Laut Antwort der Landesregierung auf eine Kleine Anfrage der AfD-Fraktion fehlen bei der Hälfte aller Ausreisepflichtigen in Mecklenburg-Vorpommern die Ausweispapiere. Das Verhalten der Ukraine bei der Rücknahme von Staatsangehörigen ist untragbar. Hierzu erklärt der migrationspolitische Sprecher der AfD Horst Förster:

Gegenwärtig fehlen bei 1.762 Ausreisepflichtigen die nötigen Papiere. Dieses Problemfeld stellt damit in der Rückführungsfrage den absoluten Schwerpunkt dar. Innenminister Caffier muss hier endlich wirksame personelle und auch diplomatische Maßnahmen befördern.

Nach dem Güstrower Todesfall mit einem ausreisepflichtigen Ukrainer als Tatverdächtigen zeigt sich die ganze Dysfunktionalität unserer aktuellen Migrationspolitik. Bereits im Oktober 2018 kamen die Verhandlungen über Details eines Rücknahmeabkommens ‚zum Stillstand‘, die einzige Sammelvorführung von Ukrainern blieb ergebnislos, Antwortfristen wurden nicht eingehalten und vorhandene Inlandspässe nicht anerkannt. Das ist ein skandalöser Zustand, der nach weiterer Aufklärung ruft.
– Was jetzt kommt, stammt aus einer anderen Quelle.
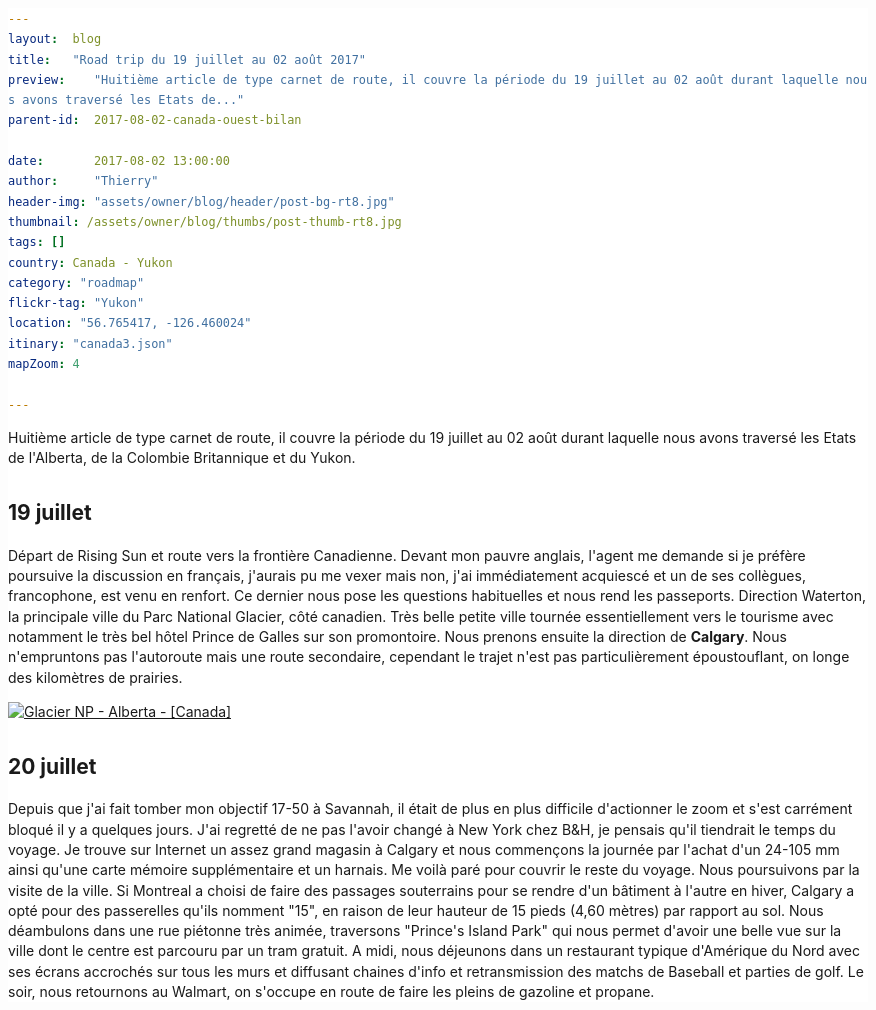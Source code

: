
 ```yaml
---
layout:  blog
title:   "Road trip du 19 juillet au 02 août 2017"
preview:    "Huitième article de type carnet de route, il couvre la période du 19 juillet au 02 août durant laquelle nous avons traversé les Etats de..."
parent-id:  2017-08-02-canada-ouest-bilan

date:       2017-08-02 13:00:00
author:     "Thierry"
header-img: "assets/owner/blog/header/post-bg-rt8.jpg"
thumbnail: /assets/owner/blog/thumbs/post-thumb-rt8.jpg
tags: []
country: Canada - Yukon
category: "roadmap"
flickr-tag: "Yukon"
location: "56.765417, -126.460024"
itinary: "canada3.json"
mapZoom: 4

---
```


Huitième article de type carnet de route, il couvre la période du 19 juillet au 02 août durant laquelle nous avons traversé les Etats de l'Alberta, de la Colombie Britannique et du Yukon.  


## 19 juillet  

Départ de Rising Sun et route vers la frontière Canadienne. Devant mon pauvre anglais, l'agent me demande si je préfère poursuive la discussion en français, j'aurais pu me vexer mais non, j'ai immédiatement acquiescé et un de ses collègues, francophone, est venu en renfort. Ce dernier nous pose les questions habituelles et nous rend les passeports. Direction Waterton, la principale ville du Parc National Glacier, côté canadien. Très belle petite ville tournée essentiellement vers le tourisme avec notamment le très bel hôtel Prince de Galles sur son promontoire. Nous prenons ensuite la direction de **Calgary**. Nous n'empruntons pas l'autoroute mais une route secondaire, cependant le trajet n'est pas particulièrement époustouflant, on longe des kilomètres de prairies.  

<a data-flickr-embed="true" data-footer="true"  href="https://www.flickr.com/photos/2ozr/35419946224/in/datetaken/" title="Glacier NP - Alberta - [Canada]"><img src="https://farm5.staticflickr.com/4326/35419946224_39becd7435_k.jpg" width="2048" height="1152" alt="Glacier NP - Alberta - [Canada]"></a><script async src="//embedr.flickr.com/assets/client-code.js" charset="utf-8"></script>  

## 20 juillet  

Depuis que j'ai fait tomber mon objectif 17-50 à Savannah, il était de plus en plus difficile d'actionner le zoom et s'est carrément bloqué il y a quelques jours. J'ai regretté de ne pas l'avoir changé à New York chez B&H, je pensais qu'il tiendrait le temps du voyage. Je trouve sur Internet un assez grand magasin à Calgary et nous commençons la journée par l'achat d'un 24-105 mm ainsi qu'une carte mémoire supplémentaire et un harnais. Me voilà paré pour couvrir le reste du voyage. Nous poursuivons par la visite de la ville. Si Montreal a choisi de faire des passages souterrains pour se rendre d'un bâtiment à l'autre en hiver, Calgary a opté pour des passerelles qu'ils nomment "15", en raison de leur hauteur de 15 pieds (4,60 mètres) par rapport au sol. Nous déambulons dans une rue piétonne très animée, traversons "Prince's Island Park" qui nous permet d'avoir une belle vue sur la ville dont le centre est parcouru par un tram gratuit. A midi, nous déjeunons dans un restaurant typique d'Amérique du Nord avec ses écrans accrochés sur tous les murs et diffusant chaines d'info et retransmission des matchs de Baseball et parties de golf. Le soir, nous retournons au Walmart, on s'occupe en route de faire les pleins de gazoline et propane.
Rückführung und Passersatzbeschaffung sind zentralisierte Aufgaben des Landes Mecklenburg-Vorpommern. Solange Seehofer nur redet, ist kein Bundesland daran gehindert, eigene Interessen deutlich zu machen. Caffier sollte in seiner Funktion als Europaminister nach Kiew fahren und sich ein eigenes Bild von den Schwierigkeiten bei den Verhandlungen machen.